Start of Data for processing

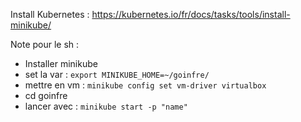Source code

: Install Kubernetes : https://kubernetes.io/fr/docs/tasks/tools/install-minikube/

Note pour le sh :
  - Installer minikube
  - set la var : `export MINIKUBE_HOME=~/goinfre/` 
  - mettre en vm : `minikube config set vm-driver virtualbox`
  - cd goinfre
  - lancer avec : `minikube start -p "name"`

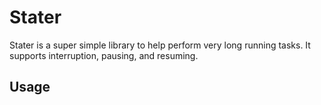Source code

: # Stater

Stater is a super simple library to help perform very long running tasks.  It supports interruption, pausing, and resuming.

## Usage
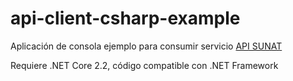 # api-client-csharp-example
Aplicación de consola ejemplo para consumir servicio [API SUNAT](https://api.migoperu.pe/)

Requiere .NET Core 2.2, código compatible con .NET Framework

End of Data for processing

> **What is expected**: Return exactly the lines from the one containing "Note pour le" through the end of the records, leaving out every picture.

> **Answer space**:
Note pour le sh :
  - Installer minikube
  - set la var : `export MINIKUBE_HOME=~/goinfre/` 
  - mettre en vm : `minikube config set vm-driver virtualbox`
  - cd goinfre
  - lancer avec : `minikube start -p "name"`

Source code

: # Stater

Stater is a super simple library to help perform very long running tasks.  It supports interruption, pausing, and resuming.

## Usage
 # api-client-csharp-example
Aplicación de consola ejemplo para consumir servicio [API SUNAT](https://api.migoperu.pe/)

Requiere .NET Core 2.2, código compatible con .NET Framework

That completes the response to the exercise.